1, 1a; stainless steel substrate, 2, 2a; insulating layer, 3,
3a; resistor pattern, 4, 4a; terminal, 5, 5a; conductive paste, 6, 6a; inorganic adhesive, 7;
7a; L-shaped plate-shaped terminal, 71; bottom surface of L-shaped plate-shaped terminal, 7
2; standing portion of L-shaped plate terminal; 73; silver paste coating layer;
8, 8a; protective glass, 9, 9a; heating element.

──────────────────────────────────────────────────の Continued on the front page (51) Int.Cl. ⁷ Identification FI FI Theme Court ゛ (Reference) H05B 3/48 H05B 3/48 (72) Inventor Tadashi Kamiya 969 Komatsu, Komaki City, Aichi Prefecture Misuzu Corporation F-term in industry (reference) QC46 QC56 QC58 RA02 RD03 RD27 RF03 RF09 RF17 RF22 VV31 VV35

Claims (20)

[Claims] 1. A heating element comprising a stainless steel substrate, an insulating layer formed on the stainless steel substrate, and a resistor pattern formed on the insulating layer, a terminal on the resistor pattern.

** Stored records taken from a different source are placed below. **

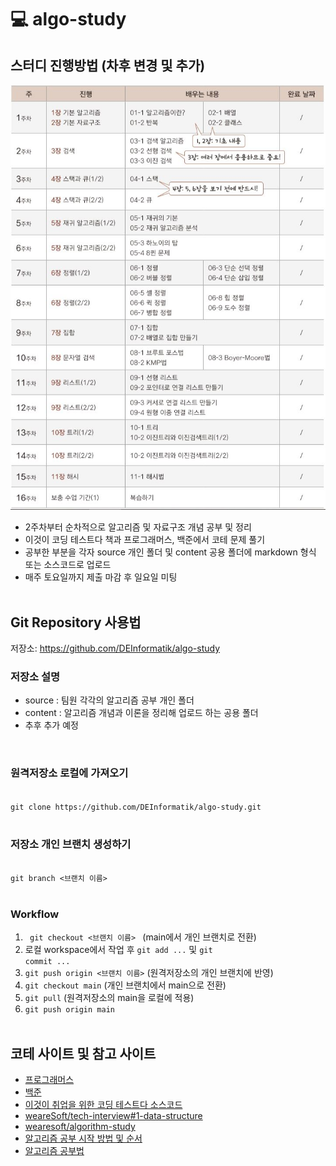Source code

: # :computer: algo-study
## 스터디 진행방법 (차후 변경 및 추가)
![plan](./imgs/plan.jpg)
- 2주차부터 순차적으로 알고리즘 및 자료구조 개념 공부 및 정리
- 이것이 코딩 테스트다 책과 프로그래머스, 백준에서 코테 문제 풀기
- 공부한 부분을 각자 source 개인 폴더 및 content 공용 폴더에 markdown 형식 또는 소스코드로 업로드
- 매주 토요일까지 제출 마감 후 일요일 미팅
<br><br>

## Git Repository 사용법
저장소: https://github.com/DEInformatik/algo-study

### 저장소 설명
- source : 팀원 각각의 알고리즘 공부 개인 폴더
- content : 알고리즘 개념과 이론을 정리해 업로드 하는 공용 폴더
- 추후 추가 예정
<br>

### 원격저장소 로컬에 가져오기
<code>
git clone https://github.com/DEInformatik/algo-study.git
</code>
<br>

### 저장소 개인 브랜치 생성하기
<code>
git branch <브랜치 이름>
</code>
<br>
  
### Workflow
1. <code> git checkout <브랜치 이름> </code> (main에서 개인 브랜치로 전환)
2. 로컬 workspace에서 작업 후 <code>git add ...</code> 및 <code>git commit ...</code>
3. <code>git push origin <브랜치 이름></code> (원격저장소의 개인 브랜치에 반영)
4. <code>git checkout main</code> (개인 브랜치에서 main으로 전환)
5. <code>git pull</code> (원격저장소의 main을 로컬에 적용)
6. <code>git push origin main</code>
<br><br>

## 코테 사이트 및 참고 사이트
- [프로그래머스](https://programmers.co.kr/learn/challenges)
- [백준](https://www.acmicpc.net/problem/tags)
- [이것이 취업을 위한 코딩 테스트다 소스코드](https://github.com/ndb796/python-for-coding-test)
- [weareSoft/tech-interview#1-data-structure](https://github.com/WeareSoft/tech-interview#1-data-structure)
- [wearesoft/algorithm-study](https://github.com/WeareSoft/algorithm-study)
- [알고리즘 공부 시작 방법 및 순서](https://blog.yena.io/studynote/2018/11/14/Algorithm-Basic.html)
- [알고리즘 공부법](https://gmlwjd9405.github.io/2018/05/14/how-to-study-algorithms.html)
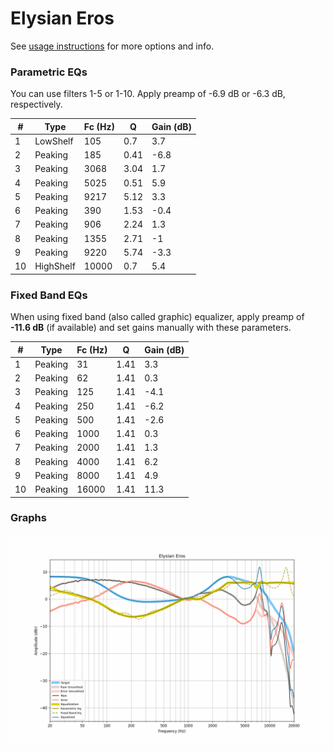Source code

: # Elysian Eros
See [usage instructions](https://github.com/jaakkopasanen/AutoEq#usage) for more options and info.

### Parametric EQs
You can use filters 1-5 or 1-10. Apply preamp of -6.9 dB or -6.3 dB, respectively.

|   # | Type      |   Fc (Hz) |    Q |   Gain (dB) |
|-----|-----------|-----------|------|-------------|
|   1 | LowShelf  |       105 | 0.7  |         3.7 |
|   2 | Peaking   |       185 | 0.41 |        -6.8 |
|   3 | Peaking   |      3068 | 3.04 |         1.7 |
|   4 | Peaking   |      5025 | 0.51 |         5.9 |
|   5 | Peaking   |      9217 | 5.12 |         3.3 |
|   6 | Peaking   |       390 | 1.53 |        -0.4 |
|   7 | Peaking   |       906 | 2.24 |         1.3 |
|   8 | Peaking   |      1355 | 2.71 |        -1   |
|   9 | Peaking   |      9220 | 5.74 |        -3.3 |
|  10 | HighShelf |     10000 | 0.7  |         5.4 |

### Fixed Band EQs
When using fixed band (also called graphic) equalizer, apply preamp of **-11.6 dB** (if available) and set gains manually with these parameters.

|   # | Type    |   Fc (Hz) |    Q |   Gain (dB) |
|-----|---------|-----------|------|-------------|
|   1 | Peaking |        31 | 1.41 |         3.3 |
|   2 | Peaking |        62 | 1.41 |         0.3 |
|   3 | Peaking |       125 | 1.41 |        -4.1 |
|   4 | Peaking |       250 | 1.41 |        -6.2 |
|   5 | Peaking |       500 | 1.41 |        -2.6 |
|   6 | Peaking |      1000 | 1.41 |         0.3 |
|   7 | Peaking |      2000 | 1.41 |         1.3 |
|   8 | Peaking |      4000 | 1.41 |         6.2 |
|   9 | Peaking |      8000 | 1.41 |         4.9 |
|  10 | Peaking |     16000 | 1.41 |        11.3 |

### Graphs
![](./Elysian%20Eros.png)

A lead wire connecting method, wherein a lead member to be provided is fixed with a conductive paste and then fixed with an inorganic adhesive. 2. The method according to claim 1, wherein the lead member is a lead wire. 3. The lead member connecting method according to claim 2, wherein said lead wire is embedded with a conductive paste. 4. The method according to claim 1, wherein the conductive paste and the inorganic adhesive are
The method for connecting a lead member according to claim 1, wherein the lead member is cured at a temperature of 00 ° C. or lower. 5. The method according to claim 1, wherein the lead member is an L-shaped plate. 6. The lead member connecting method according to claim 5, wherein the bottom surface of the L-shaped plate is joined to the surface of the terminal on the resistor pattern by a conductive paste. 7. The method according to claim 6, wherein the conductive paste is further baked at 800 ° C. or higher. 8. The lead member connecting method according to claim 5, wherein an upright portion of the L-shaped plate is covered with a conductive and non-oxidizing material. 9. The method according to claim 1, wherein the conductive paste is a silver paste. 10. The method according to claim 1, wherein the inorganic adhesive includes alumina, calcium carbonate, and water glass. 11. A stainless steel substrate, an insulating layer formed on the stainless steel substrate, a resistor pattern formed on the insulating layer, and a lead member disposed on a terminal on the resistor pattern. And a conductive layer for fixing the lead member,
Further, an inorganic adhesive portion covering the lead member,
A heating element with a lead member, wherein the lead member is fixed to a terminal on the resistor pattern. 12. The heating element with a lead member according to claim 11, wherein said lead member is a lead wire. 13. The heating element with a lead member according to claim 12, wherein said lead wire is embedded with a conductive paste. 14. The conductive layer and the inorganic adhesive part having a thickness of 200
The heating element with a lead member according to any one of claims 11 to 13, wherein the heating element is formed by curing at a temperature of not more than ° C. 15. The heating element with a lead member according to claim 11, wherein the lead member is an L-shaped plate. 16. The heating element with a lead member according to claim 15, wherein a bottom surface of said L-shaped plate is joined to a surface of a terminal on said resistor pattern by a conductive paste. 17. The heating element with a lead member according to claim 16, wherein said conductive layer is further formed by baking at 800 ° C. or higher. 18. The heating element with a lead member according to claim 15, wherein an upright portion of the L-shaped plate is covered with a conductive and non-oxidizing material. 19. The heating element with a lead member according to claim 11, wherein said conductive layer and said conductive paste contain silver. 20. The method according to claim 11, wherein the inorganic adhesive portion is made of alumina, calcium carbonate and water glass.
10. The heating element with a lead member according to any one of items 9.